Aletheia (Heraclitus, Fragment B 16)
A slight transposition of the construction into the form τὸ μήποτε δῦνον clarifies at once what the fragment is talking about: the never-setting. If we change the negative expression into a completely affirmative one, we then hear for the first time what the fragment means by the "never-setting"—i.e. the ever-rising. In Greek phraseology, this would have to be τὸ ἀει φύον. This turn of speech is not found in Heraclitus. The thinker speaks only of φύσις. In this we hear a primal word of Greek thought. Unexpectedly, then, we get an answer to our question as to what it is whose setting Heraclitus denies.
But can this indication of φύσις as an answer satisfy us, so long as it remains obscure how we are to understand φύσις? And what help are impressive-sounding epithets like "primal word," if the grounds and the abysses [Gründe und Abgründe] of Greek thinking so little concern us that we can cloak them in arbitrarily chosen terms borrowed in an utterly thoughtless fashion from our current stock of ideas? If indeed τὸ μήποτε δῦνον is to signify φύσις, then the reference to φύσις, will not tell us what τὸ μὴ δῦνόν ποτε is, but the other way around—"the never-setting" urges us to consider how φύσις is experienced as the ever-rising. And what is this latter but what is always-enduring and self-revealing? The saying of the fragment accordingly takes place in the realm of disclosure, not that of concealment.

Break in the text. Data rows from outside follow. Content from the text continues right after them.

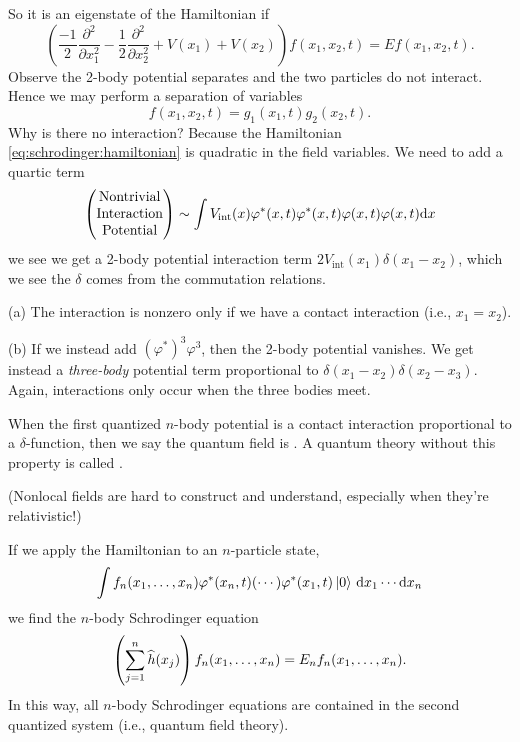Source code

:So it is an eigenstate of the Hamiltonian if
\begin{equation}
\left(\frac{-1}{2}\frac{\partial^{2}}{\partial x_{1}^{2}}
-\frac{1}{2}\frac{\partial^{2}}{\partial x_{2}^{2}}
+V(x_{1})+V(x_{2})\right)f(x_{1},x_{2},t) = Ef(x_{1},x_{2},t).
\end{equation}
Observe the 2-body potential separates and the two particles do not
interact. Hence we may perform a separation of variables
\begin{equation}
f(x_{1},x_{2},t)=g_{1}(x_{1},t)g_{2}(x_{2},t).
\end{equation}
Why is there no interaction? Because the Hamiltonian \eqref{eq:schrodinger:hamiltonian}
is quadratic in the field variables. We need to add a quartic term
\begin{equation}
\begin{pmatrix}
\mbox{Nontrivial}\\\mbox{Interaction}\\\mbox{Potential}
\end{pmatrix}
\sim\int V_{\text{int}}(x)\varphi^{*}(x,t)\varphi^{*}(x,t)\varphi(x,t)\varphi(x,t)\mathrm{d}{x}
\end{equation}
we see we get a 2-body potential interaction term
$2V_{\text{int}}(x_{1})\delta(x_{1}-x_{2})$, which we see the $\delta$ comes from
the commutation relations.

 (a) The interaction is nonzero only if we have a contact
interaction (i.e., $x_{1}=x_{2}$).

(b) If we instead add $(\varphi^{*})^{3}\varphi^{3}$, then the 2-body
potential vanishes. We get instead a \emph{three-body} potential term
proportional to $\delta(x_{1}-x_{2})\delta(x_{2}-x_{3})$. Again,
interactions only occur when the three bodies meet.

\begin{definition}
When the first quantized $n$-body potential is a contact
interaction proportional to a $\delta$-function, then we say the quantum
field is . A quantum theory without this property is
called .

(Nonlocal fields are hard to construct and understand, especially when
they're relativistic!)
\end{definition}

If we apply the Hamiltonian to an $n$-particle state,
\begin{equation}
\int f_{n}(x_{1},\dots,x_{n})\varphi^{*}(x_{n},t)(\cdots)\varphi^{*}(x_{1},t)\ket{0}\,\mathrm{d}{x}_{1}
\cdots\mathrm{d}{x}_{n}
\end{equation}
we find the $n$-body Schrodinger equation
\begin{equation}\label{eq:schrodinger:n-body-hamiltonian}
\left(\sum^{n}_{j=1}\widehat{h}(x_{j})\right)f_{n}(x_{1},\dots,x_{n})=E_{n}f_{n}(x_{1},\dots,x_{n}).
\end{equation}
In this way, all $n$-body Schrodinger equations are contained in the
second quantized system (i.e., quantum field theory).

How, and with respect to what content, must we think the realm of disclosure and disclosing itself, so as not to run the risk of chasing mere terms? The more determined we are to keep from intuitively representing the ever-rising, the {GA 7: 276} never-setting, as some present thing, the more urgent will be the discovery of what it is to which "never-setting" has been given as an attribute.
The desire to know is often praiseworthy; only not when it is rash. But we could scarcely be proceeding more deliberately, not to say fastidiously, when we remain at all times close to the words of the fragment. Have we in fact stayed with them? Or has a barely noticeable transposition of words seduced us to haste, and thus to waste an opportunity for observing something crucial? Apparently so. We transposed τὸ μὴ δῦνόν ποτε into the form τὸ μήποτε δῦνον, and correctly translated μήποτε as "never" and τὸ δῦνον as "that which sets." We considered neither μή, which is stated independently before δῦνόν, nor ποτέ, the word that follows δῦνον.